I’m also skeptical of the human tendency to ascribe inflated value to something simply because it’s rare or difficult to obtain. In that sense, some hard-to-find birds (endangered or otherwise) are no different than baseball cards or designer handbags.

So why, exactly, am I driving six hours round trip on a work day to see this parrot? Because I’m afraid that if I don’t make the effort to see this species now, I might never get the chance. Logging of swift parrot habitat in Tasmania continues to this day, and researchers fear that the species could slip into extinction as early as 2031, a mere seven years away. 

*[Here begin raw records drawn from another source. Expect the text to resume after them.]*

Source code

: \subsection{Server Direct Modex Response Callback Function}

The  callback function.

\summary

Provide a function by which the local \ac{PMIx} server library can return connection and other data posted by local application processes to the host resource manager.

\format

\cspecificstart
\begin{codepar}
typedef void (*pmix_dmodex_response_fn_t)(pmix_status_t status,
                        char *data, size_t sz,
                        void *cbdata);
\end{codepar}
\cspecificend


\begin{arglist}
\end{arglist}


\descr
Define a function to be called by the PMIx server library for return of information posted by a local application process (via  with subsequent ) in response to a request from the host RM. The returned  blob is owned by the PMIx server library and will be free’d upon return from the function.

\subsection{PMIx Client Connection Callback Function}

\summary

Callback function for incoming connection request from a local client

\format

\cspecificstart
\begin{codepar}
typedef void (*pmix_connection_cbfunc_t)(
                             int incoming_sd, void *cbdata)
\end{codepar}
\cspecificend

parrots hiding in the leaves
Swift parrots concealed in the foliage. © deborod / iNaturalist

I think about extinction often. It’s hard not to, working in conservation and spending my free time chasing wildlife in an ever-changing world. Many species have already gone extinct within my lifetime: the Western black rhino, the Hawaiian black-faced honeycreeper, or the Bramble Cay melomys, to name a few. But these were not species that I knew and loved. They were out there, on the plains of Africa, in the cloud forests of Hawaii, or the coral-strewn atolls of the Pacific. And while I read of their loss with sadness, it wasn’t personal. 

But one day it will be personal. All too soon — and almost certainly more than once — I will witness the loss of an animal that I have seen. An animal that I’ve marveled at through binoculars, watched forage in the treetops, or snuffle through the undergrowth. A species I’ve perhaps traveled to see in its sunset years. 

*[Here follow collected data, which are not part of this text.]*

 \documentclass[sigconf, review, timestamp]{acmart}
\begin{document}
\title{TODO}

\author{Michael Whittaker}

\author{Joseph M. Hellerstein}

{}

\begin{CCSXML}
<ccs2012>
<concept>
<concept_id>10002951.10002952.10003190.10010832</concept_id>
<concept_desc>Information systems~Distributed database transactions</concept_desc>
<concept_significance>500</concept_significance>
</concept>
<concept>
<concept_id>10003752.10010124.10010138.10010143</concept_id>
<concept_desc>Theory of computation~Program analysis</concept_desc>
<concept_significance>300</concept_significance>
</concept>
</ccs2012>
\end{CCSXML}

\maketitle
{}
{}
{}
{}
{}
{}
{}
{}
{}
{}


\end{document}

A seed of guilt grows in my stomach as I drive. Is it wrong to seek out a species because I fear its extinction? Is this macabre mission a form of extinction tourism, capitalism’s hellish answer to the biodiversity crisis?

It’s a sentiment not unique to my swift parrot chase. I want to float over the Great Barrier Reef before it’s bleached beyond recognition. I should probably visit Glacier National Park while there are still glaciers. Or watch polar bears predate seal on healthy ice flows. I want to see what’s left of the world I knew, before the Anthropocene warps it beyond recognition. 

© David Cook / Flickr

I can tell the birds are still here as I pull into the parking lot. A small crowd of birders, cameras in tow, gaze intently into trees a short distance away. I breathe a sigh of relief, grab my binoculars, and speed-walk over to join them. 

We exchange nods and smiles, and then I scan the treetops, looking for bunches of snow-white flowers waving in the wind. Rainbow lorikeets — larger and more colorful than swifties — screech garrulously around us, sending little jolts of adrenaline coursing through my body with each case of mistaken identity. I fix my sights on a a particularly dense bunch of flowers, and before long I see a swift parrot crawl out from the cluster, hanging upside down to gnash flowers in its beak. 

My breath catches in my throat, as it does each time I see a new bird. 

Half a dozen cameras click around me, each hoping the wind cooperates for a sharp, focused photo. After a few seconds, the parrot disappears from view. Cameras and binoculars down, we all smile at one another. This too is what I love about birding: the quiet moments of shared joy with strangers. We won’t exchange names or phone numbers, or even much conversation beyond where the bird has gone in the tree. But we’re all here, watching this gorgeous little jewel of a bird gorge on flowers.

© pdubbin / iNaturalist

I spent the next hour watching the parrots — there are four of them hidden high in the canopy — clamber to and fro. Eventually, they flush, flying to a taller tree a few meters away. It’s time to go; I have an afternoon meeting and an inbox of messages waiting. 

I get back in the car, utterly content. The nagging anxiety I had about this chase is gone. We conservationists bear witness to so much loss: of species, ecosystems, and the places we know and love. Often, it feels like we’re watching extinction in real time, powerless to stop it. 

But there is value in staring these losses in the face. Value in bearing witness to a rare parrot with an uncertain future, knowing full well I might mourn its extinction in a few years time. If the worst happens, at least I will have cherished it while it was here. And while there are still others who watch and love and try to save these birds, I’ll have hope.